L'Unità operativa di Dermatologia dell'ospedale Bufalini di Cesena ancora in prima linea nello studio del melanoma, uno dei tumori della pelle più aggressivi e pericolosi che ogni anno, in Italia, registra circa 10 casi ogni 100 mila abitanti. Si tratta di un'importante ricerca scientifica internazionale, che ha portato alla scoperta di un quinto gene, la cui mutazione è in grado di influenzare l'insorgere dei melanomi cutanei anche in persone o parti del corpo non esposte al sole.

Lo studio, recentemente pubblicato sulla prestigiosa rivista 'Nature Genetics', ha coinvolto un team di ricercatori americani ed europei, coordinati dalla professoressa Maria Teresa Landi del National Cancer Institute di Bethesda, ed ha visto la partecipazione attiva del Centro del Melanoma dell'ospedale M. Bufalini di Cesena.

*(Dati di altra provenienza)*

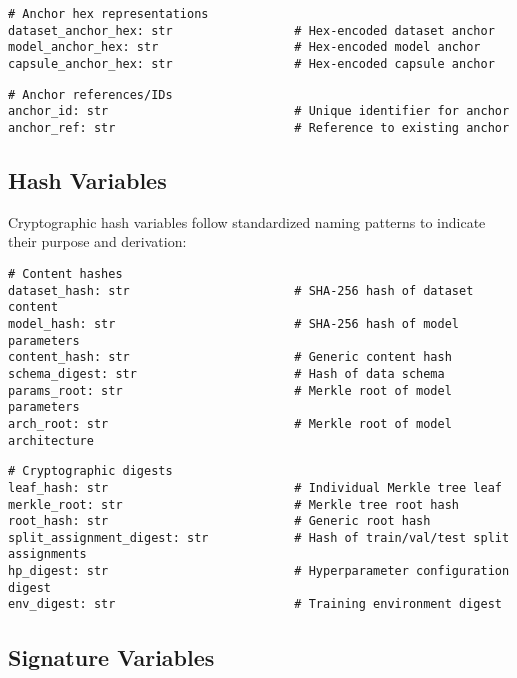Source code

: \documentclass[12pt,a4paper]{article}
\begin{document}
\begin{lstlisting}[caption=Anchor Hex Representations]
# Anchor hex representations
dataset_anchor_hex: str                 # Hex-encoded dataset anchor
model_anchor_hex: str                   # Hex-encoded model anchor
capsule_anchor_hex: str                 # Hex-encoded capsule anchor
\end{lstlisting}

\begin{lstlisting}[caption=Anchor References and IDs]
# Anchor references/IDs
anchor_id: str                          # Unique identifier for anchor
anchor_ref: str                         # Reference to existing anchor
\end{lstlisting}

\subsection{Hash Variables}

Cryptographic hash variables follow standardized naming patterns to indicate their purpose and derivation:

\begin{lstlisting}[caption=Content Hashes]
# Content hashes
dataset_hash: str                       # SHA-256 hash of dataset content
model_hash: str                         # SHA-256 hash of model parameters
content_hash: str                       # Generic content hash
schema_digest: str                      # Hash of data schema
params_root: str                        # Merkle root of model parameters
arch_root: str                          # Merkle root of model architecture
\end{lstlisting}

\begin{lstlisting}[caption=Cryptographic Digests]
# Cryptographic digests
leaf_hash: str                          # Individual Merkle tree leaf
merkle_root: str                        # Merkle tree root hash
root_hash: str                          # Generic root hash
split_assignment_digest: str            # Hash of train/val/test split assignments
hp_digest: str                          # Hyperparameter configuration digest
env_digest: str                         # Training environment digest
\end{lstlisting}

\subsection{Signature Variables}
\end{document}

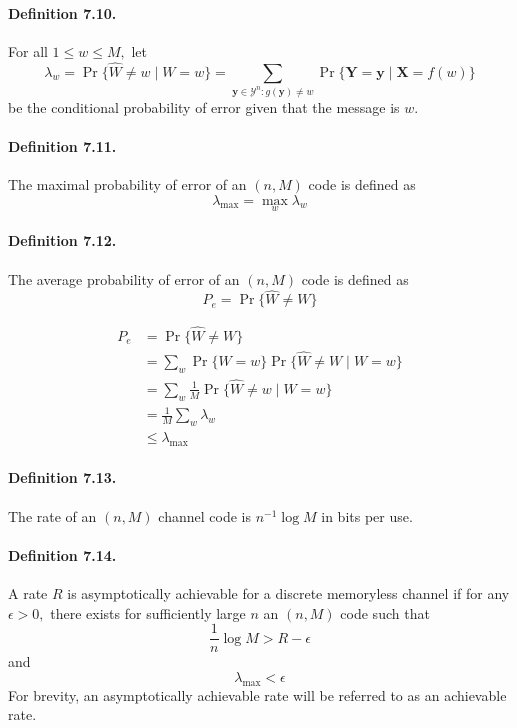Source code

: \documentclass[8pt]{article}
\begin{document}
\begin{tcolorbox}
	\paragraph{Definition 7.10.} For all $1 \leq w \leq M,$ let
	$$
	\lambda_{w}=\operatorname{Pr}\{\hat{W} \neq w \mid W=w\}=\sum_{\mathbf{y} \in \mathcal{Y}^{n}: g(\mathbf{y}) \neq w} \operatorname{Pr}\{\mathbf{Y}=\mathbf{y} \mid \mathbf{X}=f(w)\}
	$$
	be the conditional probability of error given that the message is $w$.
	
	\paragraph{Definition 7.11.} The maximal probability of error of an $(n, M)$ code is defined as
	$$
	\lambda_{\max }=\max _{w} \lambda_{w}
	$$
	
	\paragraph{Definition 7.12.} The average probability of error of an $(n, M)$ code is defined as
	$$
	P_{e}=\operatorname{Pr}\{\hat{W} \neq W\}
	$$
\end{tcolorbox}
$$
\begin{aligned}
P_{e} &=\operatorname{Pr}\{\hat{W} \neq W\} \\
&=\sum_{w} \operatorname{Pr}\{W=w\} \operatorname{Pr}\{\hat{W} \neq W \mid W=w\} \\
&=\sum_{w} \frac{1}{M} \operatorname{Pr}\{\hat{W} \neq w \mid W=w\} \\
&=\frac{1}{M} \sum_{w} \lambda_{w} \\
&\leq \lambda_{\max }
\end{aligned}
$$

\begin{tcolorbox}
	\paragraph{Definition 7.13.} The rate of an $(n, M)$ channel code is $n^{-1} \log M$ in bits per use.
\end{tcolorbox}

\begin{tcolorbox}
	\paragraph{Definition 7.14.} A rate $R$ is asymptotically achievable for a discrete memoryless channel if for any $\epsilon>0,$ there exists for sufficiently large $n$ an $(n, M)$ code such that
	$$
	\frac{1}{n} \log M>R-\epsilon
	$$
	and
	$$
	\lambda_{\max }<\epsilon
	$$
	For brevity, an asymptotically achievable rate will be referred to as an achievable rate.
\end{tcolorbox}
\end{document}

LA SCOPERTA. La mutazione riguarda il gene "POT1" ed è stata individuata proprio grazie allo studio condotto da dott. Donato Calista - responsabile dell'ambulatorio Dermatologia Melanoma dell'Ausl - che ha analizzato il DNA di 56 famiglie emiliano-romagnole e marchigiane, con almeno due casi di melanoma in parenti di primo grado.

Dallo studio è emerso che si tratta di una mutazione piuttosto rara, individuata in sole 5 famiglie romagnole sui 56 nuclei familiari oggetto di studio, che potrebbe avere avuto un'importanza decisiva nel predisporre i membri di tali famiglie ad ammalarsi di melanoma, indipendentemente dal fototipo ed anche in assenza di eccessiva esposizione alle radiazioni ultraviolette. La professoressa Landi ed il suo team sono, inoltre, riusciti a stabilire che, nelle famiglie romagnole studiate dal dott. Calista, la nuova mutazione sia comparsa almeno una decina di generazioni fa. Il gene mutato potrebbe, dunque, essere comparso in Romagna verso la metà del 700.

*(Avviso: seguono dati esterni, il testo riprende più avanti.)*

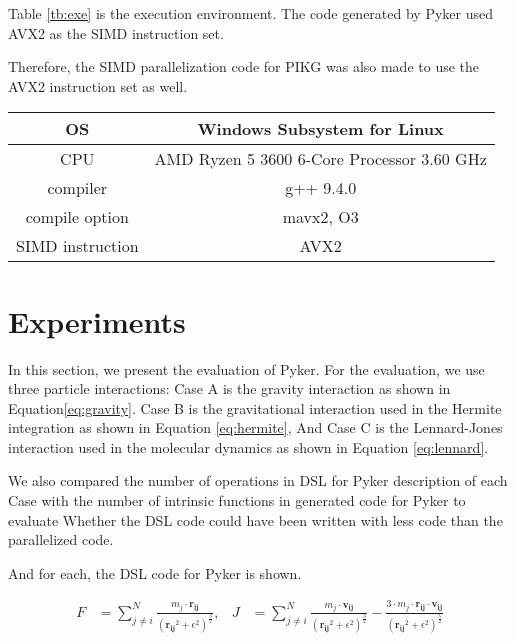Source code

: \documentclass[ams]{article}
\begin{document}
Table \ref{tb:exe} is the execution environment.
The code generated by Pyker used AVX2 as the SIMD instruction set.

Therefore, the SIMD parallelization code for PIKG was also made to use the AVX2 instruction set as well.

			\begin{table*}[htb]
                    \centering
				\caption{Execution Environment}
				\label{tb:exe}
				\begin{tabular}{|c||c|} \hline
					OS & Windows Subsystem for Linux  \\ \hline 
					CPU & AMD Ryzen 5 3600 6-Core Processor 3.60 GHz \\ \hline
                        compiler & g++ 9.4.0 \\ \hline
					compile option & mavx2, O3   \\ \hline
					SIMD instruction & AVX2  \\ \hline
				\end{tabular}
			\end{table*}


\section{Experiments}
In this section, we present the evaluation of Pyker. For the evaluation, we use three particle interactions: Case A is the gravity interaction as shown in Equation\eqref{eq:gravity}. 
Case B is the gravitational interaction used in the Hermite integration as shown in Equation \ref{eq:hermite}, And Case C is the Lennard-Jones interaction used in the molecular dynamics as shown in Equation \ref{eq:lennard}.


We also compared the number of operations in DSL for Pyker description of each Case with the number of intrinsic functions in generated code for Pyker to evaluate Whether the DSL code could have been written with less code than the parallelized code.

And for each, the DSL code for Pyker is shown.

\begin{align}\label{eq:hermite}
F &= \sum\limits_{j\neq i}^N \frac{m_j \cdot \mathbf{r_{ij}}}{\left( \mathbf{r_{ij}}^2 + \epsilon^2\right)^{\frac{3}{2}}}, &
J &= \sum\limits_{j\neq i}^N \frac{m_j \cdot \mathbf{v_{ij}}}{\left( \mathbf{r_{ij}}^2 + \epsilon^2 \right)^{\frac{3}{2}}} - \frac{3 \cdot m_j \cdot \mathbf{r_{ij}} \cdot \mathbf{v_{ij}}}{\left( \mathbf{r_{ij}}^2 + \epsilon^2 \right)^{\frac{5}{2}}}
\end{align}
\end{document}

LA SPIEGAZIONE. "In oltre il 90-95% dei casi - spiega il dott. Calista, le mutazioni genetiche compaiono durante il corso della vita, nelle cellule somatiche, per effetto dell'azione di fattori ambientali come l'esposizione eccessiva alle radiazioni ultraviolette nel caso dei tumori della pelle. Nel restante 5-10% dei casi le mutazioni cancerogene avvengono nelle cellule germinali (ovulo o spermatozoo) e, proprio per questo, possono essere trasmesse alla progenie. Il possedere una mutazione germinale non significa tuttavia che si svilupperà necessariamente la neoplasia ma solo che, rispetto alla popolazione non portatrice del difetto, si possiede un rischio maggiore di ammalarsi".

Grazie alla scoperta cesenate, oltre alle cinque famiglie romagnole, è stato possibile identificare la mutazione del gene POT1 in altre due nuclei familiari, due francesi ed uno americano, su 13.000 pazienti, affetti da melanoma, di varie nazionalità: italiani, spagnoli, francesi e statunitensi".

"Le applicazioni nella pratica clinica di tali risultati, tuttavia, - sottolinea il dott. Calista - sono ancora in fase di valutazione, non essendo possibile modificare in alcun modo il corredo genetico dell'individuo. Per questo, dal punto di vista della prevenzione del melanoma, rimangono validi tutti i consigli fino ad ora forniti dai dermatologi: adeguata protezione dalle radiazioni UV e soprattutto auto sorveglianza attraverso il controllo metodico della propria pelle".